Directions:
Somewhere below is a line with "위의 그림은 위팔, 아래팔, 손으로" and, later, a line with "T와 G간 거리를 계산해서"; repeat those two lines and all the lines between them, exactly as they are.

BEGIN Records

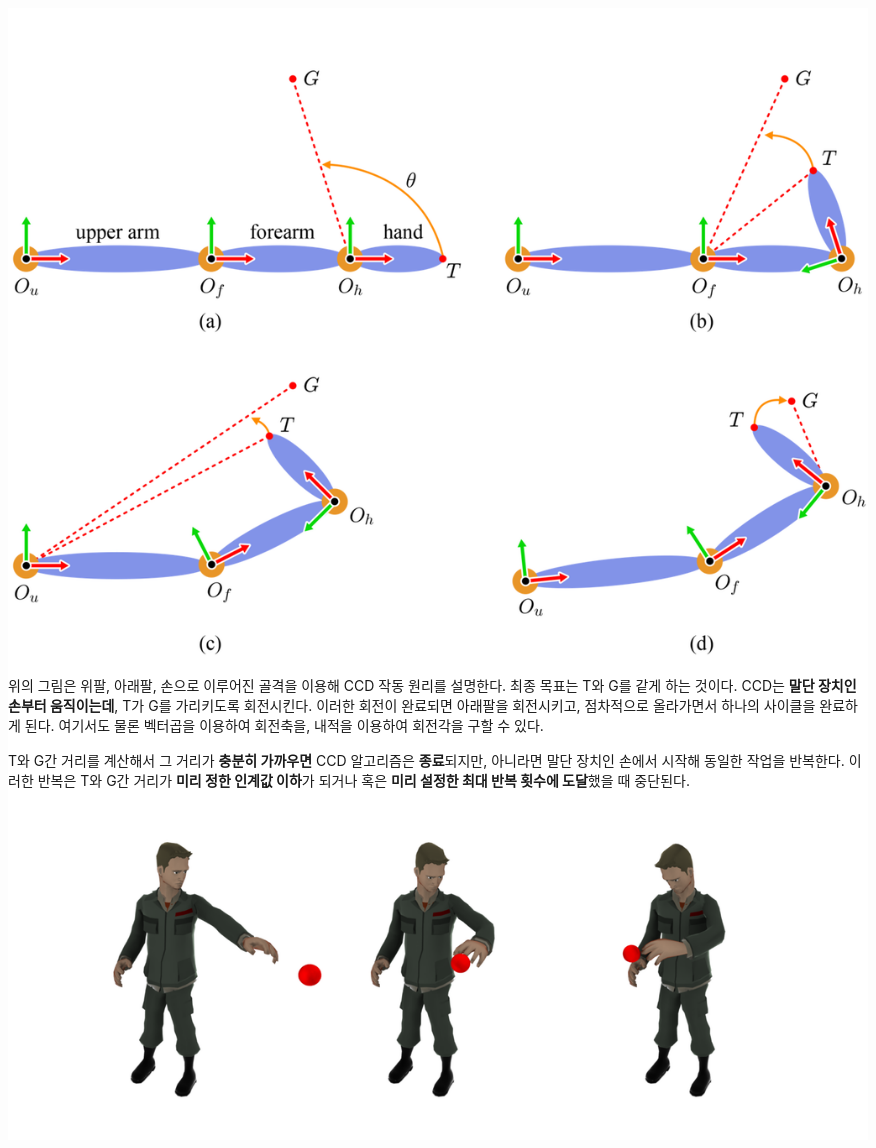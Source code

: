 ![Alt Text](/assets/images/posts_img/basics/computer-graphics/character-animation/ccd1.png)   

위의 그림은 위팔, 아래팔, 손으로 이루어진 골격을 이용해 CCD 작동 원리를 설명한다. 최종 목표는 T와 G를 같게 하는 것이다. CCD는 **말단 장치인 손부터 움직이는데**, T가 G를 가리키도록 회전시킨다. 이러한 회전이 완료되면 아래팔을 회전시키고, 점차적으로 올라가면서 하나의 사이클을 완료하게 된다. 여기서도 물론 벡터곱을 이용하여 회전축을, 내적을 이용하여 회전각을 구할 수 있다.

T와 G간 거리를 계산해서 그 거리가 **충분히 가까우면** CCD 알고리즘은 **종료**되지만, 아니라면 말단 장치인 손에서 시작해 동일한 작업을 반복한다. 이러한 반복은 T와 G간 거리가 **미리 정한 인계값 이하**가 되거나 혹은 **미리 설정한 최대 반복 횟수에 도달**했을 때 중단된다.

![Alt Text](/assets/images/posts_img/basics/computer-graphics/character-animation/ik5.png)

END Records

Solution:
위의 그림은 위팔, 아래팔, 손으로 이루어진 골격을 이용해 CCD 작동 원리를 설명한다. 최종 목표는 T와 G를 같게 하는 것이다. CCD는 **말단 장치인 손부터 움직이는데**, T가 G를 가리키도록 회전시킨다. 이러한 회전이 완료되면 아래팔을 회전시키고, 점차적으로 올라가면서 하나의 사이클을 완료하게 된다. 여기서도 물론 벡터곱을 이용하여 회전축을, 내적을 이용하여 회전각을 구할 수 있다.

T와 G간 거리를 계산해서 그 거리가 **충분히 가까우면** CCD 알고리즘은 **종료**되지만, 아니라면 말단 장치인 손에서 시작해 동일한 작업을 반복한다. 이러한 반복은 T와 G간 거리가 **미리 정한 인계값 이하**가 되거나 혹은 **미리 설정한 최대 반복 횟수에 도달**했을 때 중단된다.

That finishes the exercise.